Required action: Could you output all of the records below exactly as they appear?

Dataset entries
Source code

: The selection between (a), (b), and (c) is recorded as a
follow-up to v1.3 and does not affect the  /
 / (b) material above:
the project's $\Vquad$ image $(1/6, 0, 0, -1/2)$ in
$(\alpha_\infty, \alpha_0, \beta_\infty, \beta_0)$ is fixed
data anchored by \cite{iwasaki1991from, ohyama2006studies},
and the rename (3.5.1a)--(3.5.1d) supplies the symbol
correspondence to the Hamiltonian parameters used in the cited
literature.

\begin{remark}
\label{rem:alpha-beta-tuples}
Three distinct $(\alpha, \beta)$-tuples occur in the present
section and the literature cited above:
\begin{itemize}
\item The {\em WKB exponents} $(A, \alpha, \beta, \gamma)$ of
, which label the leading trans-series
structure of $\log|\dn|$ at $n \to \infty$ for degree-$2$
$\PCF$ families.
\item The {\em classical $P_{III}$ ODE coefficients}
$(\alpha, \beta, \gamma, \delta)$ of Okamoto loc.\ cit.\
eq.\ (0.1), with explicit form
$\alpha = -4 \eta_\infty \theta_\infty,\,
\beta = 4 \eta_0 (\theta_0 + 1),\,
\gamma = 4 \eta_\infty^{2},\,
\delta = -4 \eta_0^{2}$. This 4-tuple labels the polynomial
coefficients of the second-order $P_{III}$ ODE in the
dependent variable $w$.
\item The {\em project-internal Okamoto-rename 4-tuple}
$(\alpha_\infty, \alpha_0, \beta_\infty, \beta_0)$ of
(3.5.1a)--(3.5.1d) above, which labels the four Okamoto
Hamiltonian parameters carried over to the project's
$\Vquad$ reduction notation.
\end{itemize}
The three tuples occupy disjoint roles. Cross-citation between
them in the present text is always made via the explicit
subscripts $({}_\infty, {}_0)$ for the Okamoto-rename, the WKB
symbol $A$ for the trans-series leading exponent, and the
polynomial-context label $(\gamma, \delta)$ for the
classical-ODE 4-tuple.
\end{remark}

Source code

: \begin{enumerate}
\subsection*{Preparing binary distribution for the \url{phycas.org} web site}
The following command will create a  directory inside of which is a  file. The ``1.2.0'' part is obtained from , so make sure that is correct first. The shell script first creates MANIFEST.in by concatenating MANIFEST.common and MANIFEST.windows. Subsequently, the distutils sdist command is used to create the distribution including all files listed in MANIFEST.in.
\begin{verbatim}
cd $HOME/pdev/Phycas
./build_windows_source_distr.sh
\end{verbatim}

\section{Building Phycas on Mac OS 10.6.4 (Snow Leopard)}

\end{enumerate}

Answer to the exercise:
Source code

: The selection between (a), (b), and (c) is recorded as a
follow-up to v1.3 and does not affect the  /
 / (b) material above:
the project's $\Vquad$ image $(1/6, 0, 0, -1/2)$ in
$(\alpha_\infty, \alpha_0, \beta_\infty, \beta_0)$ is fixed
data anchored by \cite{iwasaki1991from, ohyama2006studies},
and the rename (3.5.1a)--(3.5.1d) supplies the symbol
correspondence to the Hamiltonian parameters used in the cited
literature.

\begin{remark}
\label{rem:alpha-beta-tuples}
Three distinct $(\alpha, \beta)$-tuples occur in the present
section and the literature cited above:
\begin{itemize}
\item The {\em WKB exponents} $(A, \alpha, \beta, \gamma)$ of
, which label the leading trans-series
structure of $\log|\dn|$ at $n \to \infty$ for degree-$2$
$\PCF$ families.
\item The {\em classical $P_{III}$ ODE coefficients}
$(\alpha, \beta, \gamma, \delta)$ of Okamoto loc.\ cit.\
eq.\ (0.1), with explicit form
$\alpha = -4 \eta_\infty \theta_\infty,\,
\beta = 4 \eta_0 (\theta_0 + 1),\,
\gamma = 4 \eta_\infty^{2},\,
\delta = -4 \eta_0^{2}$. This 4-tuple labels the polynomial
coefficients of the second-order $P_{III}$ ODE in the
dependent variable $w$.
\item The {\em project-internal Okamoto-rename 4-tuple}
$(\alpha_\infty, \alpha_0, \beta_\infty, \beta_0)$ of
(3.5.1a)--(3.5.1d) above, which labels the four Okamoto
Hamiltonian parameters carried over to the project's
$\Vquad$ reduction notation.
\end{itemize}
The three tuples occupy disjoint roles. Cross-citation between
them in the present text is always made via the explicit
subscripts $({}_\infty, {}_0)$ for the Okamoto-rename, the WKB
symbol $A$ for the trans-series leading exponent, and the
polynomial-context label $(\gamma, \delta)$ for the
classical-ODE 4-tuple.
\end{remark}

Source code

: \begin{enumerate}
\subsection*{Preparing binary distribution for the \url{phycas.org} web site}
The following command will create a  directory inside of which is a  file. The ``1.2.0'' part is obtained from , so make sure that is correct first. The shell script first creates MANIFEST.in by concatenating MANIFEST.common and MANIFEST.windows. Subsequently, the distutils sdist command is used to create the distribution including all files listed in MANIFEST.in.
\begin{verbatim}
cd $HOME/pdev/Phycas
./build_windows_source_distr.sh
\end{verbatim}

\section{Building Phycas on Mac OS 10.6.4 (Snow Leopard)}

\end{enumerate}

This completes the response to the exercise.